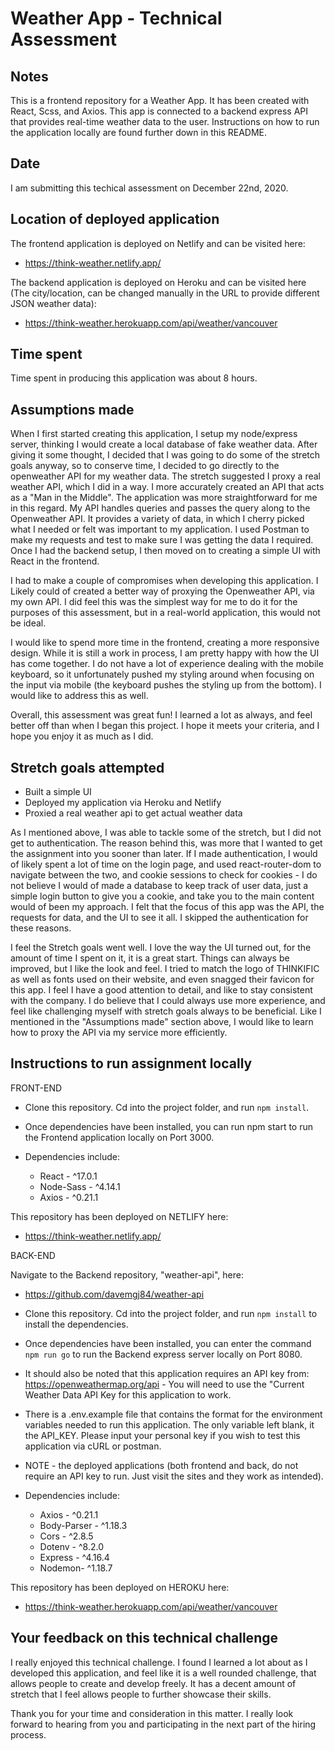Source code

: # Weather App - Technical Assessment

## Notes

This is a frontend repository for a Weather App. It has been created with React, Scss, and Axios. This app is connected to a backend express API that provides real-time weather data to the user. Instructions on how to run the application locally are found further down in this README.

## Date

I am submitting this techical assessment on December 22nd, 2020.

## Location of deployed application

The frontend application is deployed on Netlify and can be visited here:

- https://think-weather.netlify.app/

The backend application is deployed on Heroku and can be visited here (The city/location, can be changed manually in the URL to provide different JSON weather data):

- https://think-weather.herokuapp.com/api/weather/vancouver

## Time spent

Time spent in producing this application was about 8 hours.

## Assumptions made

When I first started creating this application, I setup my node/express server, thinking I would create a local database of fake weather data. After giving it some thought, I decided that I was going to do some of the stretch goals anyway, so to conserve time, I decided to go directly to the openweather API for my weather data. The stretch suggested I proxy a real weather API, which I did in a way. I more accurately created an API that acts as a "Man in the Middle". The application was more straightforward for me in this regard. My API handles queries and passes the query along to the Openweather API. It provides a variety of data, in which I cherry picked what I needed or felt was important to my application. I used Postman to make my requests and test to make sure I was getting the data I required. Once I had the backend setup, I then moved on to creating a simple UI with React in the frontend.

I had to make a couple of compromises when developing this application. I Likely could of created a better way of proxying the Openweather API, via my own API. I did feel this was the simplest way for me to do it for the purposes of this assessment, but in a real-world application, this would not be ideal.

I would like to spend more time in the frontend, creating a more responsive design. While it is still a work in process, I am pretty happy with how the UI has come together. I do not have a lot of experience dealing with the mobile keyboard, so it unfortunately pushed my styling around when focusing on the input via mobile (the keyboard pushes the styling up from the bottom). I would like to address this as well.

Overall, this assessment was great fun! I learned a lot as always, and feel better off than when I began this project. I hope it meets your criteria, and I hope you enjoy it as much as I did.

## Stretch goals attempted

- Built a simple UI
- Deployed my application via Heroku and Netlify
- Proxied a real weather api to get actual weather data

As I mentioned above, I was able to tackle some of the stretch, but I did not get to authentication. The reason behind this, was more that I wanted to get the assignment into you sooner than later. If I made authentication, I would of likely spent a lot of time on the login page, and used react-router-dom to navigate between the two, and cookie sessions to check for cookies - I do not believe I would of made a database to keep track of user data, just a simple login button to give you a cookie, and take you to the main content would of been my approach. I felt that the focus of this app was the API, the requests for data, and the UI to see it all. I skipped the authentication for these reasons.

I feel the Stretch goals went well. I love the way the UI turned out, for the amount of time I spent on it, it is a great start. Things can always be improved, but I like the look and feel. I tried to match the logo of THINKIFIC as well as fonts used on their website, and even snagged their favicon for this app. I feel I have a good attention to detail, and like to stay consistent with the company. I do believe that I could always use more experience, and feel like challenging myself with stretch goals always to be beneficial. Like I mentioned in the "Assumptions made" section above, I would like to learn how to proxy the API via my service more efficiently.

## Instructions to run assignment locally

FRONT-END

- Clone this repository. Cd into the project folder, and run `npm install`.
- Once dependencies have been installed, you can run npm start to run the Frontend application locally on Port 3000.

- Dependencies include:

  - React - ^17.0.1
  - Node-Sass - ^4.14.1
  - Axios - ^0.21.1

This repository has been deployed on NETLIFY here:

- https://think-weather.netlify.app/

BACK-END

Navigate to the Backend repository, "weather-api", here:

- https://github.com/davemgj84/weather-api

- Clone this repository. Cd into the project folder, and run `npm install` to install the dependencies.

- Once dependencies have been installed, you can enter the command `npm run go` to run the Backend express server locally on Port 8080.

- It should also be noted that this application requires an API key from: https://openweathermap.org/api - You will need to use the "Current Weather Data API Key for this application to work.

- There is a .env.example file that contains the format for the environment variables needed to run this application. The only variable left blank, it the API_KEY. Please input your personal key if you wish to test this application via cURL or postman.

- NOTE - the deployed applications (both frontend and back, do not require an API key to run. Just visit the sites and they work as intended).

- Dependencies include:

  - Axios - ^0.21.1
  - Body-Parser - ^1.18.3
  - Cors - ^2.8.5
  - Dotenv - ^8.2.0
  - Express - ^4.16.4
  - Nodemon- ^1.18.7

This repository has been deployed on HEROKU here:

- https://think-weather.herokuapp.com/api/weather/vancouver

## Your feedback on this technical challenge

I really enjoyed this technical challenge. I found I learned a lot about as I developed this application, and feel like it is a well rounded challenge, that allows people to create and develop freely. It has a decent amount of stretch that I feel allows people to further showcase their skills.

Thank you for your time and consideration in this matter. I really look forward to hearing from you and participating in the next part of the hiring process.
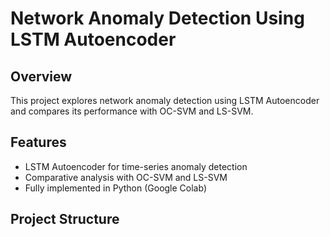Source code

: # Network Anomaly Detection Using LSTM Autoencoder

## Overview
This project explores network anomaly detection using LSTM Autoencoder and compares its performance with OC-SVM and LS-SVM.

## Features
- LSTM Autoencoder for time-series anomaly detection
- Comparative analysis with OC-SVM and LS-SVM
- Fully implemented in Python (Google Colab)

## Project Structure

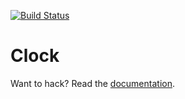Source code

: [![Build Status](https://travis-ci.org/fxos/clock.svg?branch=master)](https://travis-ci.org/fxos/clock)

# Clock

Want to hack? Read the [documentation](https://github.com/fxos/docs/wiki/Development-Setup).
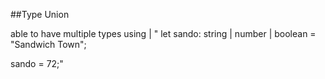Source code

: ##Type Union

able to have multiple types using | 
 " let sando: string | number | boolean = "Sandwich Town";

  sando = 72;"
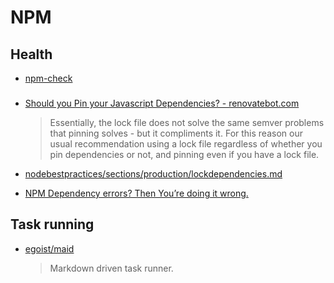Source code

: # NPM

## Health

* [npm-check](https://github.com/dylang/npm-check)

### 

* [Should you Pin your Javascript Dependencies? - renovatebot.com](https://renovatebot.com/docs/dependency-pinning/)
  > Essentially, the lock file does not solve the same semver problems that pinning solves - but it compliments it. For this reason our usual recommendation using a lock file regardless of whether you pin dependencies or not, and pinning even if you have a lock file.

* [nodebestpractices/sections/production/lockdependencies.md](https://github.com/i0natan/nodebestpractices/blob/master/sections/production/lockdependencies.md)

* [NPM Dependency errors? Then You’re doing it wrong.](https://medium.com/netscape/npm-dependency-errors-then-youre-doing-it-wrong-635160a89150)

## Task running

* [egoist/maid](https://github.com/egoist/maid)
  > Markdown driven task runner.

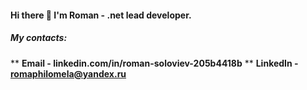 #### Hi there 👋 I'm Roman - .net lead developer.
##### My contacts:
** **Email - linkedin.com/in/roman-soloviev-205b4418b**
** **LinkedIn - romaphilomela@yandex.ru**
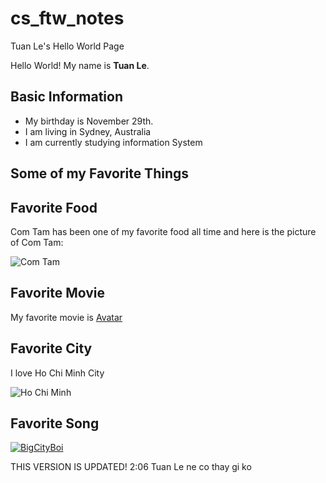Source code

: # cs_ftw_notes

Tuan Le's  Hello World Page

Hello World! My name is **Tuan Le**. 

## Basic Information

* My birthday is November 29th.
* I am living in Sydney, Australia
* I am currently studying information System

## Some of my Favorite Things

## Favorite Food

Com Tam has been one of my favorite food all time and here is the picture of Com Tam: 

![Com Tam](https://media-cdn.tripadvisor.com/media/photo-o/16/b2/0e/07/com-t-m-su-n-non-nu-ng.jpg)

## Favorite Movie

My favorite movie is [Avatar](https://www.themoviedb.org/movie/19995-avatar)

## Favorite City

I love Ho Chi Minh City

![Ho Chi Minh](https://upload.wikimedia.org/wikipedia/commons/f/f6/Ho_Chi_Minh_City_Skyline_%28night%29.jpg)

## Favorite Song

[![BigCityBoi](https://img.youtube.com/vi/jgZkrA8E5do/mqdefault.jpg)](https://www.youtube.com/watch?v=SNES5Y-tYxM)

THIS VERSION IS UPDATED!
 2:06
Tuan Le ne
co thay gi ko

* [What you will do]: Copy, from the lines above, each one that holds "Things".

* [Task response]:
I feel the Stretch goals went well. I love the way the UI turned out, for the amount of time I spent on it, it is a great start. Things can always be improved, but I like the look and feel. I tried to match the logo of THINKIFIC as well as fonts used on their website, and even snagged their favicon for this app. I feel I have a good attention to detail, and like to stay consistent with the company. I do believe that I could always use more experience, and feel like challenging myself with stretch goals always to be beneficial. Like I mentioned in the "Assumptions made" section above, I would like to learn how to proxy the API via my service more efficiently.
## Some of my Favorite Things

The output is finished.